(Instructions to follow) Retype, word for word, every line of the records below starting at the one that contains "vocabulary should first" and ending at the one that contains "vocabulary using adjusted"; include both of those lines and nothing more.

++++

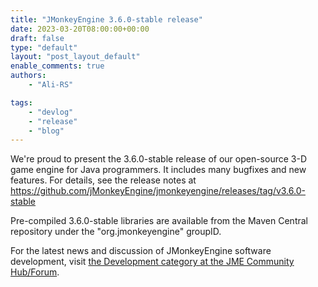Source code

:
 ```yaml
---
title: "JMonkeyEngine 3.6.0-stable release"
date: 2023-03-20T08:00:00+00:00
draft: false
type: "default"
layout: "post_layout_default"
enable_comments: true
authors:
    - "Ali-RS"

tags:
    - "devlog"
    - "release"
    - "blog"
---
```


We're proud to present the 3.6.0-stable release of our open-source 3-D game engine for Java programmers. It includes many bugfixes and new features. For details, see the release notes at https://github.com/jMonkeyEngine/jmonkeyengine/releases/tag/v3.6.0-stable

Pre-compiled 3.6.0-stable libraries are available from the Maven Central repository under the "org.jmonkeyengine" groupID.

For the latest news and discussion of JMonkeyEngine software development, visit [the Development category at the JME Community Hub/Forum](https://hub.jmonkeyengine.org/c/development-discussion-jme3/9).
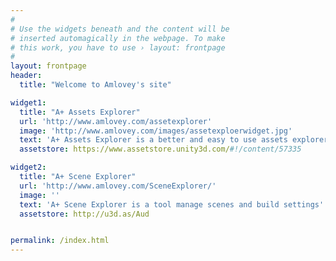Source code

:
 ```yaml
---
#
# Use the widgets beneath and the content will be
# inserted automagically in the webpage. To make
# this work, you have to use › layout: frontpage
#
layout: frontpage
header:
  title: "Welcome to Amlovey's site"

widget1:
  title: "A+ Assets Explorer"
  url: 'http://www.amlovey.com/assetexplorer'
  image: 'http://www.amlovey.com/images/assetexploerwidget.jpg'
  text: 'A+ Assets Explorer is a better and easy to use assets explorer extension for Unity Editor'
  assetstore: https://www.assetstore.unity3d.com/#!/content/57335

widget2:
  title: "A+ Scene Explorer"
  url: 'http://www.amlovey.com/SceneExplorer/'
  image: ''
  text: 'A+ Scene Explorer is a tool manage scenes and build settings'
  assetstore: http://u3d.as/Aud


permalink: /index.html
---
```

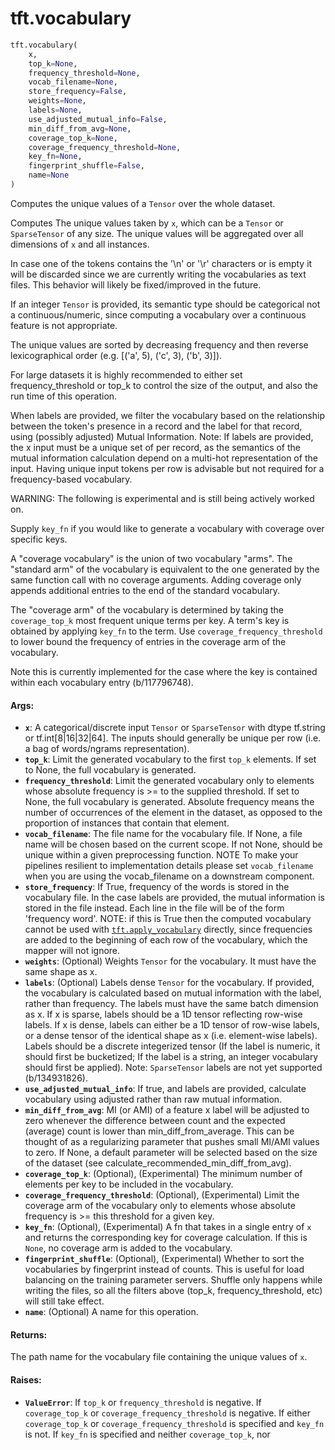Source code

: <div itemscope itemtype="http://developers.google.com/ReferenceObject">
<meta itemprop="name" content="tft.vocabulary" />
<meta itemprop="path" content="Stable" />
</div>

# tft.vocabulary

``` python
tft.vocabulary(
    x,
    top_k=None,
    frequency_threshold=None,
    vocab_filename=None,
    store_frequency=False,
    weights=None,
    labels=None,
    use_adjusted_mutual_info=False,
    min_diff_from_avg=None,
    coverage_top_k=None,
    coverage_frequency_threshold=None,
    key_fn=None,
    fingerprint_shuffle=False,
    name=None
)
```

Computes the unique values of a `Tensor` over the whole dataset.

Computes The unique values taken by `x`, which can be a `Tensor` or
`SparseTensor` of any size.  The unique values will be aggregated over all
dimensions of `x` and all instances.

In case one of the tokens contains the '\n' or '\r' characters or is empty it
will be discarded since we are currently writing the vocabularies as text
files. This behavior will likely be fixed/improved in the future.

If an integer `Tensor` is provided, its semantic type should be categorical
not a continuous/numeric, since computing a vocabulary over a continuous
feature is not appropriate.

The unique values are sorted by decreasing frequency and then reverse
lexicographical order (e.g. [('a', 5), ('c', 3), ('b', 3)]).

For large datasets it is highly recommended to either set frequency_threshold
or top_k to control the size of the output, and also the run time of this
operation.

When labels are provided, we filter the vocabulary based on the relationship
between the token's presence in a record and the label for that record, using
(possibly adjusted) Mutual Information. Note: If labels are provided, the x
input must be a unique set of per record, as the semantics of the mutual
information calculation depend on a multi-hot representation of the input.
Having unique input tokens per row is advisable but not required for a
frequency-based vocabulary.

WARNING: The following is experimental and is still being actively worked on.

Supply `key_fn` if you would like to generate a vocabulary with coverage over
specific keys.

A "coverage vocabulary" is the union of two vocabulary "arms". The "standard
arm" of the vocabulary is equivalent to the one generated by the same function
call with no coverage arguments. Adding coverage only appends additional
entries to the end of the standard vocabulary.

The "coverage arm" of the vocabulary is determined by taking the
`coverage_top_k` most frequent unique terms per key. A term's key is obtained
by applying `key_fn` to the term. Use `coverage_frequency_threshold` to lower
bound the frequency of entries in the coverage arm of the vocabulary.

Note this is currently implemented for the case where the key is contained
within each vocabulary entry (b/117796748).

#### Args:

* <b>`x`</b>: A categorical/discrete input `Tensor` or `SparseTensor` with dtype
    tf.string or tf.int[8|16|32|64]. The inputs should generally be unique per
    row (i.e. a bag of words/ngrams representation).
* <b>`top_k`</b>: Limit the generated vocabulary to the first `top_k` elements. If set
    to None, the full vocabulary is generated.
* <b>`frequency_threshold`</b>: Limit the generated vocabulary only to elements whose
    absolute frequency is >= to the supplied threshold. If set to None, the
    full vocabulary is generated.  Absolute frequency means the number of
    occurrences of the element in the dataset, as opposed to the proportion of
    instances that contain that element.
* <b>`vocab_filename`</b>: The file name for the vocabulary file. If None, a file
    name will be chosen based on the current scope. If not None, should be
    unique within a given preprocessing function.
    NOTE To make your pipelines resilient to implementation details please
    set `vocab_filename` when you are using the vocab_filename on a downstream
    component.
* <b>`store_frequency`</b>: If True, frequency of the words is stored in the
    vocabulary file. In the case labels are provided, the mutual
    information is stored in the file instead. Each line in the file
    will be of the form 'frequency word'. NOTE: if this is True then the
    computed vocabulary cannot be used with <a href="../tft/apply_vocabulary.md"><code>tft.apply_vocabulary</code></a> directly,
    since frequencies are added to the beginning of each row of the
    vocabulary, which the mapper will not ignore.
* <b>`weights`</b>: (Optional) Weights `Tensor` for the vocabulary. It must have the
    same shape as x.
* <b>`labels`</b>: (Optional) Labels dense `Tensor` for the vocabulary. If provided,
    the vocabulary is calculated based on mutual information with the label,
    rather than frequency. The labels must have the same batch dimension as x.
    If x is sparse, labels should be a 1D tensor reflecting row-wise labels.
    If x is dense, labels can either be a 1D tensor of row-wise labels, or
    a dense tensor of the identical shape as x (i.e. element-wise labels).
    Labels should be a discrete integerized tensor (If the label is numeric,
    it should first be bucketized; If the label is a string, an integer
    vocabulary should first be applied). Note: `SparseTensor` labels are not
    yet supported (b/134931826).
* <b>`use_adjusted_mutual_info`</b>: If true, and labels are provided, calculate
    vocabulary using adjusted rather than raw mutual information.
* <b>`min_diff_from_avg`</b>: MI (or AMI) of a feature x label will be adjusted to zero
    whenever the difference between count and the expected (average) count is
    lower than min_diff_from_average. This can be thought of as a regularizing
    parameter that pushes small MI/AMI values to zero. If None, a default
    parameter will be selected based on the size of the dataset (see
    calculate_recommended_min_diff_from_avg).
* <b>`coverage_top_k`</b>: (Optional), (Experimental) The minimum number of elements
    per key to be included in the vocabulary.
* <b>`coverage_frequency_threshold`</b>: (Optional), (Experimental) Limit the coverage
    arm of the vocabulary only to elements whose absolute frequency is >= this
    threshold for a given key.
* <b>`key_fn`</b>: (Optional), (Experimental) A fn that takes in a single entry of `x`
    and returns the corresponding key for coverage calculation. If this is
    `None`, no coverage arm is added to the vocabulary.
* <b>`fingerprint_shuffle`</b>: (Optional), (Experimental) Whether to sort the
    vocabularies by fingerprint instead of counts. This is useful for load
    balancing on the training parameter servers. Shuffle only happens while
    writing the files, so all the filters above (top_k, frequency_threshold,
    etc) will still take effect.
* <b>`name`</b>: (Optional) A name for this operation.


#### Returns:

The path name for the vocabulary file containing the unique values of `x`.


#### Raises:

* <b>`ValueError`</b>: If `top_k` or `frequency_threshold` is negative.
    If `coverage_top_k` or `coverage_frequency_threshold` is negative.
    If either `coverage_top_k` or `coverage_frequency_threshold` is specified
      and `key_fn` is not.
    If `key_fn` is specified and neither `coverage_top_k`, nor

++++

(Response area)
    vocabulary should first be applied). Note: `SparseTensor` labels are not
    yet supported (b/134931826).
* <b>`use_adjusted_mutual_info`</b>: If true, and labels are provided, calculate
    vocabulary using adjusted rather than raw mutual information.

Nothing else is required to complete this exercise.